Graph Change Notifications with Rich Resource Data Batching Prompt
Design a Graph change-notification receiver that batches encrypted resource-data payloads, validates the dataSignature, and decrypts in bulk so a high-volume Teams message subscription does not melt your endpoint.
- Target user
- Backend engineers building event-driven Teams automation on Microsoft Graph
- Difficulty
- Advanced
- Tools
- Claude, ChatGPT
The prompt
You are a senior platform engineer who has run a Graph change-notification endpoint that received thousands of encrypted chatMessage payloads per minute and learned, the hard way, where the bottlenecks are. I will provide: - The resource you subscribe to and expected volume: [RESOURCE AND PEAK NOTIFICATIONS PER MINUTE] - Whether you use includeResourceData (encrypted payloads) or fetch-on-notify: [PAYLOAD STRATEGY] - Your endpoint's hosting model and concurrency limits: [HOSTING AND SCALE] - Your certificate/key storage for decryption: [KEY VAULT OR CERT STORE] Your job: 1. **Validate first, decrypt later** — verify the validationToken on subscription creation, then for each notification verify the dataSignature (HMAC-SHA256 over dataValue using the symmetric key you decrypt with your private key) BEFORE trusting any content. Reject on signature mismatch. 2. **Batch decode** — Graph delivers up to a configurable batch of notifications per POST; iterate the value array, decrypt each dataKey with your private cert, then AES-decrypt each dataValue. Show the decryption sequence explicitly (RSA-OAEP unwrap of the symmetric key, then AES-CBC of the payload). 3. **Acknowledge fast, process async** — return 202 within the Graph timeout (a few seconds) and hand decrypted payloads to a queue; never do downstream work inline or Graph will retry and you will double-process. 4. **Idempotency** — use the resource id + changeType to dedupe, because Graph guarantees at-least-once delivery, not exactly-once. 5. **Key rotation** — support multiple decryption certs by thumbprint so you can rotate without dropping in-flight notifications. 6. **Missed events** — pair this with a delta-query reconciliation sweep for the gap when your endpoint was down, since change notifications are not a durable log.
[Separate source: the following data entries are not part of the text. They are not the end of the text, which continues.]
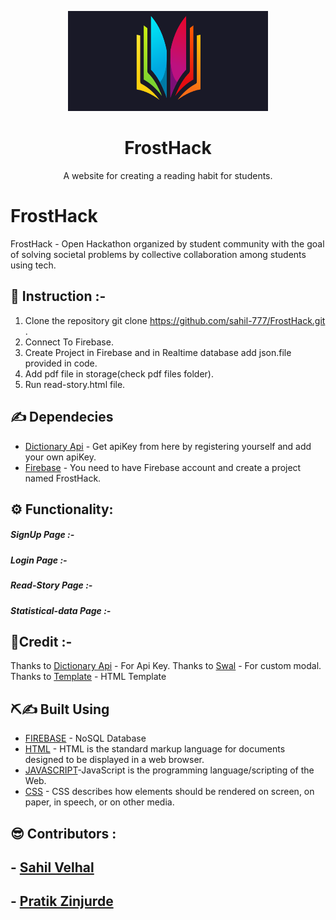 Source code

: <p align="center">
    <img src="assets\img\book-logo.png" alt=" Project Logo" height="160px" width="320px" >
    <h1 align="center"><b>FrostHack</b></h1>
</p>
<p align="center">A website for creating a reading habit for students.
    <br> 
</p>

# FrostHack
FrostHack - Open Hackathon organized by student community with the goal of solving societal problems by collective collaboration among students using tech.

## 📝 Instruction :- 
1. Clone the repository git clone https://github.com/sahil-777/FrostHack.git .
1. Connect To Firebase.
1. Create Project in Firebase and in Realtime database add json.file provided in code.
1. Add pdf file in storage(check pdf files folder).
1. Run read-story.html file.

## ✍  Dependecies
- [Dictionary Api](www.dictionaryapi.com) - Get apiKey from here by registering yourself and add your own apiKey.
- [Firebase](https://firebase.google.com/) - You need to have Firebase account and create a project named FrostHack.

## ⚙ Functionality:
##### SignUp Page :-
##### Login Page :- 
##### Read-Story Page :- 
##### Statistical-data Page :- 

## 🙏Credit :- 
Thanks to [Dictionary Api](www.dictionaryapi.com) - For Api Key.
Thanks to [Swal](https://sweetalert.js.org/docs/) - For custom modal.
Thanks to [Template](https://htmlstream.com/front-dashboard/) - HTML Template
     

## ⛏️✍  Built Using <a name = "tech_stack"></a>
- [FIREBASE](https://firebase.google.com/) - NoSQL Database
- [HTML](https://html.spec.whatwg.org/) -  HTML is the standard markup language for documents designed to be displayed in a web browser.
- [JAVASCRIPT](https://javascript.info/)-JavaScript is the programming language/scripting of the Web.
- [CSS](https://developer.mozilla.org/en-US/docs/Web/CSS) - CSS describes how elements should be rendered on screen, on paper, in speech, or on other media.

## 😎 Contributors :
## - [Sahil Velhal](https://github.com/sahil-777)
## - [Pratik Zinjurde](https://github.com/pratikpz18)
Output as: (a) the validation + signature-check pseudocode, (b) the decrypt sequence with the RSA-then-AES steps, (c) the 202-and-enqueue handler shape, (d) the dedupe + key-rotation plan, (e) the delta reconciliation fallback. Bias toward: verifying signatures before processing, acknowledging within the timeout, and treating notifications as at-least-once.
Why this prompt works
Most Graph change-notification tutorials stop at “you got a POST, parse the JSON.” That works at five notifications an hour and falls over completely when a busy Teams channel generates thousands a minute with encrypted resource data attached. This prompt targets exactly that production reality, forcing the model to sequence the work correctly: validate the subscription token, verify the per-notification HMAC signature, and only then spend CPU on RSA and AES decryption. Getting that order wrong means you either trust spoofed data or waste cycles decrypting payloads you should have rejected.
The prompt is opinionated about the two failure modes that bite real systems. First is the synchronous-timeout trap: Graph expects a 202 within a few seconds, so any inline downstream work triggers retries and duplicate processing. By demanding an acknowledge-fast, process-async shape with an explicit queue, the output steers you away from the most common outage cause. Second is the delivery semantics — Graph is at-least-once, not exactly-once — so the prompt requires both an idempotency key and a delta-query reconciliation sweep to recover events missed while your endpoint was down.
Because it asks for the decrypt sequence as concrete steps (RSA-OAEP unwrap of the symmetric key, then AES-CBC of the payload) and for multi-thumbprint key rotation, the result is implementable rather than aspirational. You end up with a receiver that survives both a traffic spike and a certificate rotation, which is precisely the combination that turns a weekend demo into a service you can actually depend on.